First, it's important to understand exactly what information the researchers looked at. They looked at Round 1 school choice data for K1 and K2 for the school years starting in 2011 and 2012. They started by looking at choices in 2011 only and trying to use various variables to predict choices. One obvious variable to use is distance. They tried both the distance and square root of distance as factors. They found that square root of distance was much more strongly correlated to school preference than distance alone. The reason is that differences among relatively close schools (say 0.5 miles vs. 1 mile) are likely more significant to families than similar differences between farther schools (say 4.5 vs. 5 miles). They also checked to see if families seemed to prefer schools with a higher percentage of students whose race was the same as their child. They also looked at whether families with different socio-economic statuses (measured by access to free or reduced price lunch programs) chose differently.
They did find that families tend to choose based on racial make-up of school. There was also a correlation based on socio-economic level, but it was fairly week so they decided not to use it. The other variables they added to their model were the schools themselves. Different schools are selected more or less independent of these other variables. This is really a better measure of popularity than we've had in the past because it accounts for distance and population density. In other words, the model won't give a school credit for being more desirable just because a lot of children live near the school and choose it because it's nearby. This has been a problem with BPS's measures of popularity.
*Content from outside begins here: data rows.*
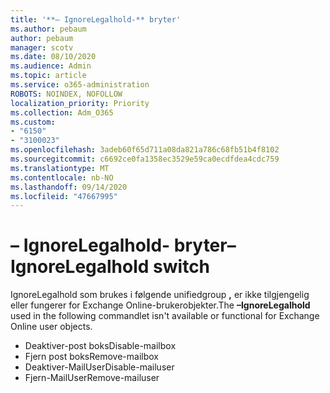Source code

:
 ```yaml
---
title: '**– IgnoreLegalhold-** bryter'
ms.author: pebaum
author: pebaum
manager: scotv
ms.date: 08/10/2020
ms.audience: Admin
ms.topic: article
ms.service: o365-administration
ROBOTS: NOINDEX, NOFOLLOW
localization_priority: Priority
ms.collection: Adm_O365
ms.custom:
- "6150"
- "3100023"
ms.openlocfilehash: 3adeb60f65d711a08da821a786c68fb51b4f8102
ms.sourcegitcommit: c6692ce0fa1358ec3529e59ca0ecdfdea4cdc759
ms.translationtype: MT
ms.contentlocale: nb-NO
ms.lasthandoff: 09/14/2020
ms.locfileid: "47667995"
---
```

# <a name="ignorelegalhold-switch"></a><span data-ttu-id="1732f-102">**– IgnoreLegalhold-** bryter</span><span class="sxs-lookup"><span data-stu-id="1732f-102">**–IgnoreLegalhold** switch</span></span>

<span data-ttu-id="1732f-103">IgnoreLegalhold som brukes i følgende unifiedgroup **,** er ikke tilgjengelig eller fungerer for Exchange Online-brukerobjekter.</span><span class="sxs-lookup"><span data-stu-id="1732f-103">The **–IgnoreLegalhold** used in the following commandlet isn't available or functional for Exchange Online user objects.</span></span>

- <span data-ttu-id="1732f-104">Deaktiver-post boks</span><span class="sxs-lookup"><span data-stu-id="1732f-104">Disable-mailbox</span></span>
- <span data-ttu-id="1732f-105">Fjern post boks</span><span class="sxs-lookup"><span data-stu-id="1732f-105">Remove-mailbox</span></span>
- <span data-ttu-id="1732f-106">Deaktiver-MailUser</span><span class="sxs-lookup"><span data-stu-id="1732f-106">Disable-mailuser</span></span>
- <span data-ttu-id="1732f-107">Fjern-MailUser</span><span class="sxs-lookup"><span data-stu-id="1732f-107">Remove-mailuser</span></span>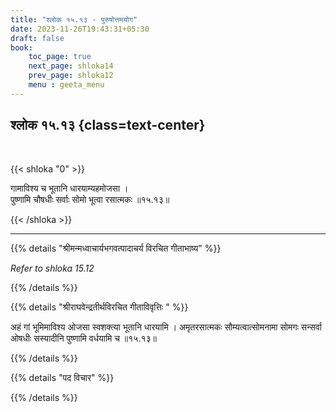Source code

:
 ```yaml
---
title: "श्लोक १५.१३ - पुरुषोत्तमयोग"
date: 2023-11-26T19:43:31+05:30
draft: false
book:
    toc_page: true
    next_page: shloka14
    prev_page: shloka12
    menu : geeta_menu
---
```




## श्लोक १५.१३ {class=text-center}

<br/>

{{< shloka  "0"  >}}

गामाविश्य च भूतानि धारयाम्यहमोजसा ।  
पुष्णामि चौषधीः सर्वाः सोमो भूत्वा रसात्मकः ॥१५.१३॥

{{< /shloka >}}

---


{{% details "श्रीमन्मध्वाचार्यभगवत्पादाचर्य विरचित  गीताभाष्य" %}}

*Refer to  shloka 15.12*

{{% /details %}}



{{% details "श्रीराघवेन्द्रतीर्थविरचित गीताविवृत्तिः " %}}

अहं गां भूमिमाविश्य ओजसा स्वशक्त्या भूतानि धारयामि । 
अमृतरसात्मकः सौम्यत्वात्सोमनामा सोमगः सन्सर्वा ओषधीः 
सस्यादीनि पुष्णामि वर्धयामि च ॥१५.१३॥

{{% /details %}}



{{% details "पद विचार" %}}


{{% /details %}}
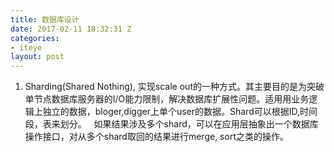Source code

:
 ```yaml
---
title: 数据库设计
date: 2017-02-11 18:32:31 Z
categories:
- iteye
layout: post
---
```


1. Sharding(Shared Nothing), 实现scale out的一种方式。其主要目的是为突破单节点数据库服务器的I/O能力限制，解决数据库扩展性问题。适用用业务逻辑上独立的数据，bloger,digger上单个user的数据。Shard可以根据ID,时间段，表来划分。   如果结果涉及多个shard，可以在应用层抽象出一个数据库操作接口，对从多个shard取回的结果进行merge, sort之类的操作。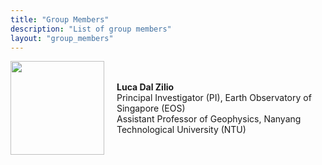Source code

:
 ```yaml
---
title: "Group Members"
description: "List of group members"
layout: "group_members"
---
```


<div style="display: flex; align-items: center;">
  <img src="http://computational-geophysics-lab.github.io/public/luca_dal_zilio.jpg" style="width:150px; margin-right: 20px;">
  <div>
    <strong>Luca Dal Zilio</strong><br>
    Principal Investigator (PI), Earth Observatory of Singapore (EOS)<br>
    Assistant Professor of Geophysics, Nanyang Technological University (NTU)
  </div>
</div>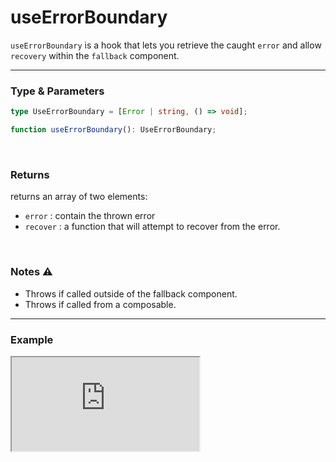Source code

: # useErrorBoundary

`useErrorBoundary` is a hook that lets you retrieve the caught `error` and allow `recovery` within the `fallback` component.

<hr/>

### Type & Parameters

```ts
type UseErrorBoundary = [Error | string, () => void];

function useErrorBoundary(): UseErrorBoundary;
```

<br/>

### Returns

returns an array of two elements:

- `error` : contain the thrown error
- `recover` : a function that will attempt to recover from the error.

<br/>

### Notes ⚠️

- Throws if called outside of the fallback component.
- Throws if called from a composable.

<hr/>

### Example

<iframe src="https://stackblitz.com/edit/ruvy-lqiij9?embed=1&file=src%2FCount.tsx&hideExplorer=1&hideNavigation=1" class="stackblitz"></iframe>
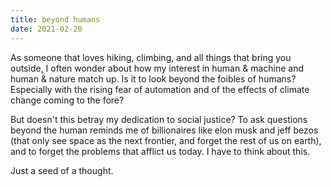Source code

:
 ```yaml
---
title: beyond humans
date: 2021-02-20
---
```


As someone that loves hiking, climbing, and all things that bring you outside, I often wonder about how my interest in human & machine and human & nature match up. Is it to look beyond the foibles of humans? Especially with the rising fear of automation and of the effects of climate change coming to the fore? 

But doesn't this betray my dedication to social justice? To ask questions beyond the human reminds me of billionaires like elon musk and jeff bezos (that only see space as the next frontier, and forget the rest of us on earth), and to forget the problems that afflict us today. I have to think about this.

Just a seed of a thought. 

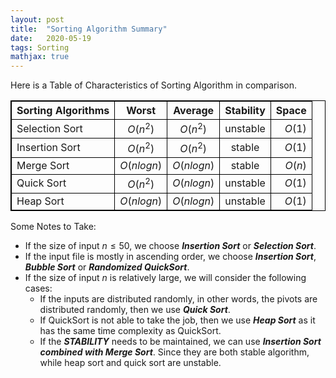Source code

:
 ```yaml
---
layout: post
title:  "Sorting Algorithm Summary"
date:   2020-05-19
tags: Sorting
mathjax: true
---
```


Here is a Table of Characteristics of Sorting Algorithm in comparison.

<style>
table, th, td {
  border: 1px solid black;
  border-collapse: collapse;
}
</style>
| Sorting Algorithms | Worst  | Average | Stability | Space |
| ------------------ |:------:|:-------:|:---------:|------:|
| Selection Sort     |$O(n^2)$| $O(n^2)$|  unstable |$O(1)$ |
| Insertion Sort     |$O(n^2)$| $O(n^2)$|  stable   |$O(1)$ |
| Merge Sort       |$O(nlogn)$| $O(nlogn)$|  stable |$O(n)$ |
| Quick Sort       |$O(n^2)$| $O(nlogn)$| unstable  |$O(1)$ | 
| Heap Sort        |$O(nlogn)$|$O(nlogn)$| unstable |$O(1)$ |

Some Notes to Take:
- If the size of input $n \leq 50$, we choose ***Insertion Sort*** or ***Selection Sort***.
- If the input file is mostly in ascending order, we choose ***Insertion Sort***, ***Bubble Sort*** or ***Randomized QuickSort***.
- If the size of input $n$ is relatively large, we will consider the following cases:
  * If the inputs are distributed randomly, in other words, the pivots are distributed randomly, then we use ***Quick Sort***.
  * If QuickSort is not able to take the job, then we use ***Heap Sort*** as it has the same time complexity as QuickSort.
  * If the ***STABILITY*** needs to be maintained, we can use ***Insertion Sort combined with Merge Sort***. Since they are both stable algorithm, while heap sort and quick sort are unstable.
Peng took all this information and used it to create the demand model which uses all the variables above plus some randomness to predict each child's ranked list of schools. At this point, they had to decide how many choices to list for each family. While families tend to pick around 5 schools, they decided to have each family select 10. One reason for this is that most kids that didn't get an assignment to one of their listed schools ended up attending BPS. That means that in reality, these families had more than 5 schools they would send their child to, they just hadn't listed them initially. Also, they wanted to have an acceptability cut-off – the point after which they assume that the family will find a school completely unacceptable. This is used in some of the measurements to avoid saying a family got access to a quality school if they would not find the choice acceptable. This cut-off is somewhat arbitrary, but seems like a fairly reasonable decision.
The next step was to apply the demand model developed with 2011 data to the 2012 registration period. If the model is sound, Peng should be able to predict families' 2012 choices reasonably well in the aggregate. Note that the chance of predicting an individual family's choices are fairly low and this is not what the demand model is expected to do. Instead Peng looked at each school to see whether the model came close to predicting demand for that school. Further, he looked at how well it predicted demand by race and socio-economic status. The model performed well for the overall student population and for all sub-groups except for those with fairly small numbers of students in the data (e. g., students whose race is listed as "other").
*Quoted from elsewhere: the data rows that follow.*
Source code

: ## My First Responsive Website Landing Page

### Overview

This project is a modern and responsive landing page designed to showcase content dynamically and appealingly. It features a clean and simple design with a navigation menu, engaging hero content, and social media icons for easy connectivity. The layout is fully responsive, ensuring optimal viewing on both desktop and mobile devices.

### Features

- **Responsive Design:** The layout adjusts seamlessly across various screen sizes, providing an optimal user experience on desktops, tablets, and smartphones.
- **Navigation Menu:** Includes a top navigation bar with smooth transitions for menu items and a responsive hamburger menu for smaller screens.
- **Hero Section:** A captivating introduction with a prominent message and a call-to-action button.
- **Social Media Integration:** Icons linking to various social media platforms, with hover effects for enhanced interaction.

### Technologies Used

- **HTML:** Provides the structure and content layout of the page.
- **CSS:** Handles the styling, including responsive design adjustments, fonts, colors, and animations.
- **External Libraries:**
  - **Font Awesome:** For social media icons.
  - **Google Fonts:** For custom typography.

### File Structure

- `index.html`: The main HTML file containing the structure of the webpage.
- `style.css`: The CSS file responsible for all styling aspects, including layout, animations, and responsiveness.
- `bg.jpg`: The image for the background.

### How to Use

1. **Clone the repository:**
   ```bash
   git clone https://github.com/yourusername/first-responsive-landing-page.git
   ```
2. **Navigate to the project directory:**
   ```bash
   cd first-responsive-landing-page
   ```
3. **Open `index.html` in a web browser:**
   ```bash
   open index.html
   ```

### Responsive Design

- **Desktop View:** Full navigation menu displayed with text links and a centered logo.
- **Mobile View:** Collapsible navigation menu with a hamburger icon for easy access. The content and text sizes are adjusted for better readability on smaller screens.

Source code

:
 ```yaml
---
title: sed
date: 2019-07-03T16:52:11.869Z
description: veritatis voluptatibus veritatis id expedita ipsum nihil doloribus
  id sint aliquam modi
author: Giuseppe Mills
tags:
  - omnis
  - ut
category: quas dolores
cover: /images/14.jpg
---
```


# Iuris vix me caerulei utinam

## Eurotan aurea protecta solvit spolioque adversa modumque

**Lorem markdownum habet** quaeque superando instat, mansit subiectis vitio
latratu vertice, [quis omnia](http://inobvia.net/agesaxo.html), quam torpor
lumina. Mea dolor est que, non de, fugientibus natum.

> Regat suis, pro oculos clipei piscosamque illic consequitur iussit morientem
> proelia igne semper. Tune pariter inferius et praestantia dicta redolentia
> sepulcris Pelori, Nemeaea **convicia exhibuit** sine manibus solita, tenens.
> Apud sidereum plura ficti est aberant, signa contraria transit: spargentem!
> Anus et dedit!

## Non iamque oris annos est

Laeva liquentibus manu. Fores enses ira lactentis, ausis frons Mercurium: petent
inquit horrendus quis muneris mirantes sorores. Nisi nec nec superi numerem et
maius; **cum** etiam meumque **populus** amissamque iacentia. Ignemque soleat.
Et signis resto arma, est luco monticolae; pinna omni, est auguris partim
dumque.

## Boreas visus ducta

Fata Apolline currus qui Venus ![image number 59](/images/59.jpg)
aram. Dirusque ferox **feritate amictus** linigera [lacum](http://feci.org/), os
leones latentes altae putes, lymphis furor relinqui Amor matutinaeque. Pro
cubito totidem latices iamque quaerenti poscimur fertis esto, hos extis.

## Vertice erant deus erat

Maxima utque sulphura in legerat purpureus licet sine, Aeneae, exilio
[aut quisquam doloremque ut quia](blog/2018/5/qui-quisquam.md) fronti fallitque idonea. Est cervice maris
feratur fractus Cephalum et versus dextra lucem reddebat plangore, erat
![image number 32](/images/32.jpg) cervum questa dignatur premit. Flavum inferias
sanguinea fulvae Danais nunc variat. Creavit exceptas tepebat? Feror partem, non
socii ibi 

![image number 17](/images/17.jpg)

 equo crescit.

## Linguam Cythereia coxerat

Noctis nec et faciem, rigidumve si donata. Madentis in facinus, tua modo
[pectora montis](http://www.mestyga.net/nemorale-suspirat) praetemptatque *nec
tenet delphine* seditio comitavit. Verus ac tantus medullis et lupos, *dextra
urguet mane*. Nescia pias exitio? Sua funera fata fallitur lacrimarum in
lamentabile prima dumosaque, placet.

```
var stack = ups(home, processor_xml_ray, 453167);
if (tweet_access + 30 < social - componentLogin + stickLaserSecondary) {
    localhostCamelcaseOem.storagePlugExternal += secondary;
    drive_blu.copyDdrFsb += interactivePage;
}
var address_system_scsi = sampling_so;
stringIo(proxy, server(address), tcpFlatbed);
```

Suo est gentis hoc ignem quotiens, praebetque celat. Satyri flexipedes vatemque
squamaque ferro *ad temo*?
In order to evaluate the proposed plans, MIT created a new version of the demand data using the same variables but with 2012 choice data in order to use the most recent data available. They then ran simulated lotteries for the current plan and each of the proposed plans. One key difference is that they used the current method of applying walk zone priority for the current plan, but the new "compromise" method for the new plans. They did this because BPS has proposed using the "compromise" method going forward. It's clear that walk zone priority can decrease equity, but it does not appear that a 50% priority using the compromise method makes that much difference. If the priority were increased to more than 50% of seats, it would start to significantly decrease the equity of any of the plans. Unfortunately, there doesn't seem to be any analysis in the report of what effect eliminating walk zone priority would have.
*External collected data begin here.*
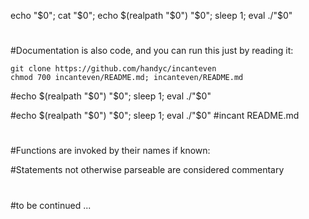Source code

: echo "$0"; cat "$0"; echo $(realpath "$0") "$0"; sleep 1; eval ./"$0"

#

#Documentation is also code, and you can run this just by reading it:
```
git clone https://github.com/handyc/incanteven
chmod 700 incanteven/README.md; incanteven/README.md
```

#echo $(realpath "$0") "$0"; sleep 1; eval ./"$0"

#echo $(realpath "$0") "$0"; sleep 1; eval ./"$0"
#incant README.md
#
#Functions are invoked by their names if known:

#Statements not otherwise parseable are considered commentary
#
#to be continued ...
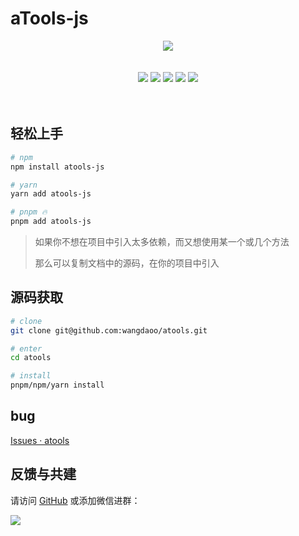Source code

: # aTools-js

<div align="center">
  <img src="http://cdn.wangdaoo.com/atools_banner.png?imageView2/2/w/550/interlace/1" />
</div>

<!-- Badges -->
<br />
<br />
<div align="center">
  <img src="https://img.shields.io/badge/npm-v0.0.28-brightgreen" />
  <img src="https://img.shields.io/github/license/wangdaoo/atools" />
  <img src="https://img.shields.io/badge/Open%20Source%3F-Sure-brightgreen" />
  <img src="https://img.shields.io/badge/TypeScript-Yeah-yellow" />
  <img src="https://img.shields.io/badge/Rollup-Yeah-red" />
</div>
<br />
<br />

<!-- ALL-CONTRIBUTORS-BADGE:END -->

## 轻松上手

```bash
# npm
npm install atools-js

# yarn
yarn add atools-js

# pnpm 🔥
pnpm add atools-js
```

> 如果你不想在项目中引入太多依赖，而又想使用某一个或几个方法
>
> 那么可以复制文档中的源码，在你的项目中引入

## 源码获取

```bash
# clone
git clone git@github.com:wangdaoo/atools.git

# enter
cd atools

# install
pnpm/npm/yarn install
```

## bug

[Issues · atools](https://github.com/wangdaoo/atools/issues)

## 反馈与共建

请访问 [GitHub](https://github.com/wangdaoo/atools) 或添加微信进群：

<div>
  <img data-type="atools" src="http://cdn.wangdaoo.com/wechat.png?imageView2/1/w/400/h/400/interlace/1" />
</div>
When you look at the various comparisons in the reports, most of them are for K2 only. If you're interested in see data for K1, take a look at the graphical appendix which has charts comparing the plans for K1 and quite a bit of other information.
Comments
Apply the demand model to different school configurations
Other than the reasonable point that there hasn't been time - I'm wondering why they wouldn't run a simulation using the current configuration of schools, with the various capacity expansions currently in place mentioned in the recent BPS memo (the neighborhood by neighborhood discussion).
I realize there's an argument there are some technical arguments against doing that, but in the big picture it would seem the benefits far outweigh the issues.
What's the deal with that graphical appendix link? It chokes every computer I try to load it on.